We shouldn’t be surprised by all the regulatory capital fund presentations we’re seeing. More regulation and higher capital requirements for banks begets more focus on the efficient use of that capital and greater rewards for those who can design techniques, funds and structures around it.
As a result, the same people who led the charge on designing some of the products associated with the credit bubble and subsequent crunch are now using their skills to navigate the new capital rules.
When the credit structuring division of Megabank was closed down and he was “let go”, I thought my former colleague Heath Robinson would retire to his country estate to tend to his collection of classic cars. Having crashed and burned the credit markets he seemed content to re-engineer his cars and race them in ever faster circles until they, too, crashed and burned.
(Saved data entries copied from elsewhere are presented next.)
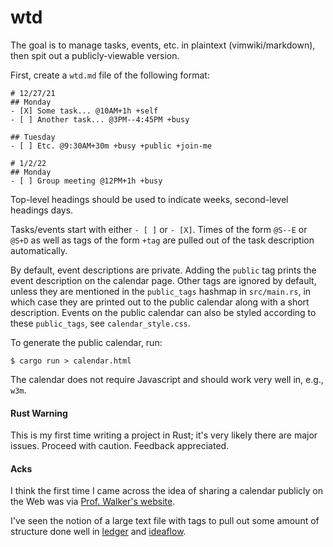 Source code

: # wtd
The goal is to manage tasks, events, etc. in plaintext (vimwiki/markdown), then
spit out a publicly-viewable version.

First, create a `wtd.md` file of the following format:
```
# 12/27/21
## Monday
- [X] Some task... @10AM+1h +self
- [ ] Another task... @3PM--4:45PM +busy

## Tuesday
- [ ] Etc. @9:30AM+30m +busy +public +join-me

# 1/2/22
## Monday
- [ ] Group meeting @12PM+1h +busy
```
Top-level headings should be used to indicate weeks, second-level headings
days.

Tasks/events start with either `- [ ]` or `- [X]`. Times of the form `@S--E` or
`@S+D` as well as tags of the form `+tag` are pulled out of the task
description automatically.

By default, event descriptions are private. Adding the `public` tag prints the
event description on the calendar page. Other tags are ignored by default,
unless they are mentioned in the `public_tags` hashmap in `src/main.rs`, in
which case they are printed out to the public calendar along with a short
description. Events on the public calendar can also be styled according to
these `public_tags`, see `calendar_style.css`.

To generate the public calendar, run:
```
$ cargo run > calendar.html
```

The calendar does not require Javascript and should work very well in, e.g.,
`w3m`.

#### Rust Warning
This is my first time writing a project in Rust; it's very likely there are
major issues. Proceed with caution. Feedback appreciated.

#### Acks
I think the first time I came across the idea of sharing a calendar publicly on
the Web was via [Prof. Walker's website](https://www.cs.princeton.edu/~dpw/).

I've seen the notion of a large text file with tags to pull out some amount of
structure done well in [ledger](https://www.ledger-cli.org/) and
[ideaflow](https://www.ideaflow.io/).
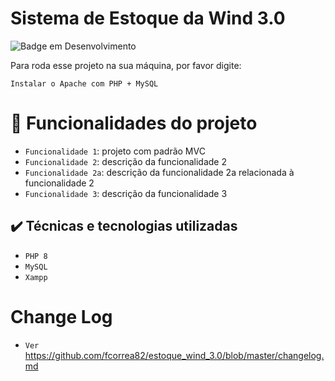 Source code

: # Sistema de Estoque da Wind 3.0

![Badge em Desenvolvimento](http://img.shields.io/static/v1?label=STATUS&message=EM%20DESENVOLVIMENTO&color=GREEN&style=for-the-badge)

Para roda esse projeto na sua máquina, por favor digite:

```
Instalar o Apache com PHP + MySQL
```

# :hammer: Funcionalidades do projeto

- `Funcionalidade 1`: projeto com padrão MVC
- `Funcionalidade 2`: descrição da funcionalidade 2
- `Funcionalidade 2a`: descrição da funcionalidade 2a relacionada à funcionalidade 2
- `Funcionalidade 3`: descrição da funcionalidade 3

## ✔️ Técnicas e tecnologias utilizadas

- `PHP 8`
- `MySQL`
- `Xampp`

# Change Log

- `Ver` https://github.com/fcorrea82/estoque_wind_3.0/blob/master/changelog.md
Imagine my surprise when I heard that he had secured a large commitment from a well known hedge fund to back a reg cap fund idea.
When Wolseley met him, Heath was clearly relishing the challenge of working round the new, more convoluted regulations. He reassured me that some real risk transfer was now required for potential customers to get regulatory capital relief, so his fund needed a couple of real credit traders to manage some of the risk that it would have to manage.
With funding also evolving in response to regulatory change, and now looking more like private equity than the kind of structures that worked pre-crisis, it seems that shadow banking – that area demonised as an insidious cause of instability – is returning to take advantage.
Are regulators worried? Not according to one individual involved in bank regulation to whom Wolseley spoke. Her focus was on whether risk was being moved out of the banking system. If risk was genuinely being moved into pools of capital outside her area of responsibility, this was a good thing. She wanted to make sure banks could meet the challenges they faced in raising the necessary capital to achieve minimum capital adequacy standards. She was indifferent as to whether this was achieved by reducing the numerator in the capital ratio equation or increasing the denominator.
The UK government’s Independent Commission on Banking is soon to release an interim report that will likely provide further opportunities for reg cap funds. The recommended creation of a “moat”, or “ring fence” around core, retail banking and payments businesses, if adopted, will create incentives for Heath Robinson and his ilk to repackage core assets so that they can be smuggled out over the drawbridge. There will also be greater incentives for credit markets to conduct core functions outside these ring-fenced entities.
So where does this leave us? With an important “new” profitable business line, of course. In fact shadow banking and reg cap funds never went away. They have certainly been out of fashion for a few years, but unless regulators choose to take a stance against their use by regulated banking entities (and how can they?) Wolseley would expect to see many well known, reputable names following the leads of Cheyne and Aladdin into the reg cap space.
FSA chairman Adair Turner once opined that society would be no worse off if we lost the formula for the CDO squared. It’s ironic that the actions of Lord Turner’s fellow regulators have led to a resurgence of the very innovators who created that tricky product.